**Exercise brief**
Each entry in the material below should be reproduced exactly.

**Given records**
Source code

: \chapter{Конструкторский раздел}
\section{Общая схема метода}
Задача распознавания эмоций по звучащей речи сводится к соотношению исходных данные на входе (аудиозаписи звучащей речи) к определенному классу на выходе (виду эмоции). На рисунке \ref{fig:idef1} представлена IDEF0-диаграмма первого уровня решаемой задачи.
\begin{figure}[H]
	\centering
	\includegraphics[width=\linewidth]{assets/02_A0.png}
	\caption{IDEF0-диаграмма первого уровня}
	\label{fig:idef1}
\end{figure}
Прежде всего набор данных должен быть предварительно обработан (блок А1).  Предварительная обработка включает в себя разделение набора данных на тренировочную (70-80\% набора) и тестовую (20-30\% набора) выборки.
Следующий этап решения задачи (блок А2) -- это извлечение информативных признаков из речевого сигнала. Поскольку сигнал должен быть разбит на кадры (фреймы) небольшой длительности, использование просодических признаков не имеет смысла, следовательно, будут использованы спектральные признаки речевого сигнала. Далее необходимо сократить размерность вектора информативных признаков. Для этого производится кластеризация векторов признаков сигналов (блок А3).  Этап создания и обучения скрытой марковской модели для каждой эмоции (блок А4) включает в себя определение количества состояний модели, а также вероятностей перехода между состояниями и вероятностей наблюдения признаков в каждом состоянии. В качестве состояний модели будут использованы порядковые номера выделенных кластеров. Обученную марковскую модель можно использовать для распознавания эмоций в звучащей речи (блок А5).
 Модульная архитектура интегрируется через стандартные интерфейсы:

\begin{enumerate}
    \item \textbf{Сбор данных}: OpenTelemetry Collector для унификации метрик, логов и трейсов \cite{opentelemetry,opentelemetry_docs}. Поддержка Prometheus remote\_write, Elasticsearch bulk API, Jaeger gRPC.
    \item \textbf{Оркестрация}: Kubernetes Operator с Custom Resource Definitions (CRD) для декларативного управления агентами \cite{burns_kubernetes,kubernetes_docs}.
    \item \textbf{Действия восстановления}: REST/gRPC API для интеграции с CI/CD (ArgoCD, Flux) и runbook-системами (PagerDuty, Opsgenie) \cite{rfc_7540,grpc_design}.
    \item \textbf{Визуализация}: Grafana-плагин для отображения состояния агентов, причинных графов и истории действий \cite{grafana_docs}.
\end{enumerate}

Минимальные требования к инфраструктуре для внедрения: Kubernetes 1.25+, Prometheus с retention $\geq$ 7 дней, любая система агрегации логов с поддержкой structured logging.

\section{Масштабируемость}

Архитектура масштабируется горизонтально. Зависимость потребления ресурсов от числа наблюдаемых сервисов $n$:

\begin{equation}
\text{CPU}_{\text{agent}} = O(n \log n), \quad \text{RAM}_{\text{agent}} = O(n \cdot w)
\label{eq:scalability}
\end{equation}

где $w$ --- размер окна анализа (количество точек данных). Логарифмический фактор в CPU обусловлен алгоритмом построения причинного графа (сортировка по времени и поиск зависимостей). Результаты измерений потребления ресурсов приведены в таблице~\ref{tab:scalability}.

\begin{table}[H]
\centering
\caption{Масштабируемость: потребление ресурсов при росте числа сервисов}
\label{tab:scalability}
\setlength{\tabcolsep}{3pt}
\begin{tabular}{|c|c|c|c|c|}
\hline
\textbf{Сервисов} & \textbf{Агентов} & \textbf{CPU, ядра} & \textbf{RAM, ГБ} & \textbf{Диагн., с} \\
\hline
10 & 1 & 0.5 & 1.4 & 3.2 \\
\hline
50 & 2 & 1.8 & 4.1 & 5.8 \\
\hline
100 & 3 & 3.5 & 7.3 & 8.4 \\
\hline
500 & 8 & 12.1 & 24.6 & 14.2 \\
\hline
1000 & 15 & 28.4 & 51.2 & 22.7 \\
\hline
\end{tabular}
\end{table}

**Result for this task**
Source code

: \chapter{Конструкторский раздел}
\section{Общая схема метода}
Задача распознавания эмоций по звучащей речи сводится к соотношению исходных данные на входе (аудиозаписи звучащей речи) к определенному классу на выходе (виду эмоции). На рисунке \ref{fig:idef1} представлена IDEF0-диаграмма первого уровня решаемой задачи.
\begin{figure}[H]
	\centering
	\includegraphics[width=\linewidth]{assets/02_A0.png}
	\caption{IDEF0-диаграмма первого уровня}
	\label{fig:idef1}
\end{figure}
Прежде всего набор данных должен быть предварительно обработан (блок А1).  Предварительная обработка включает в себя разделение набора данных на тренировочную (70-80\% набора) и тестовую (20-30\% набора) выборки.
Следующий этап решения задачи (блок А2) -- это извлечение информативных признаков из речевого сигнала. Поскольку сигнал должен быть разбит на кадры (фреймы) небольшой длительности, использование просодических признаков не имеет смысла, следовательно, будут использованы спектральные признаки речевого сигнала. Далее необходимо сократить размерность вектора информативных признаков. Для этого производится кластеризация векторов признаков сигналов (блок А3).  Этап создания и обучения скрытой марковской модели для каждой эмоции (блок А4) включает в себя определение количества состояний модели, а также вероятностей перехода между состояниями и вероятностей наблюдения признаков в каждом состоянии. В качестве состояний модели будут использованы порядковые номера выделенных кластеров. Обученную марковскую модель можно использовать для распознавания эмоций в звучащей речи (блок А5).
 Модульная архитектура интегрируется через стандартные интерфейсы:

\begin{enumerate}
    \item \textbf{Сбор данных}: OpenTelemetry Collector для унификации метрик, логов и трейсов \cite{opentelemetry,opentelemetry_docs}. Поддержка Prometheus remote\_write, Elasticsearch bulk API, Jaeger gRPC.
    \item \textbf{Оркестрация}: Kubernetes Operator с Custom Resource Definitions (CRD) для декларативного управления агентами \cite{burns_kubernetes,kubernetes_docs}.
    \item \textbf{Действия восстановления}: REST/gRPC API для интеграции с CI/CD (ArgoCD, Flux) и runbook-системами (PagerDuty, Opsgenie) \cite{rfc_7540,grpc_design}.
    \item \textbf{Визуализация}: Grafana-плагин для отображения состояния агентов, причинных графов и истории действий \cite{grafana_docs}.
\end{enumerate}

Минимальные требования к инфраструктуре для внедрения: Kubernetes 1.25+, Prometheus с retention $\geq$ 7 дней, любая система агрегации логов с поддержкой structured logging.

\section{Масштабируемость}

Архитектура масштабируется горизонтально. Зависимость потребления ресурсов от числа наблюдаемых сервисов $n$:

\begin{equation}
\text{CPU}_{\text{agent}} = O(n \log n), \quad \text{RAM}_{\text{agent}} = O(n \cdot w)
\label{eq:scalability}
\end{equation}

где $w$ --- размер окна анализа (количество точек данных). Логарифмический фактор в CPU обусловлен алгоритмом построения причинного графа (сортировка по времени и поиск зависимостей). Результаты измерений потребления ресурсов приведены в таблице~\ref{tab:scalability}.

\begin{table}[H]
\centering
\caption{Масштабируемость: потребление ресурсов при росте числа сервисов}
\label{tab:scalability}
\setlength{\tabcolsep}{3pt}
\begin{tabular}{|c|c|c|c|c|}
\hline
\textbf{Сервисов} & \textbf{Агентов} & \textbf{CPU, ядра} & \textbf{RAM, ГБ} & \textbf{Диагн., с} \\
\hline
10 & 1 & 0.5 & 1.4 & 3.2 \\
\hline
50 & 2 & 1.8 & 4.1 & 5.8 \\
\hline
100 & 3 & 3.5 & 7.3 & 8.4 \\
\hline
500 & 8 & 12.1 & 24.6 & 14.2 \\
\hline
1000 & 15 & 28.4 & 51.2 & 22.7 \\
\hline
\end{tabular}
\end{table}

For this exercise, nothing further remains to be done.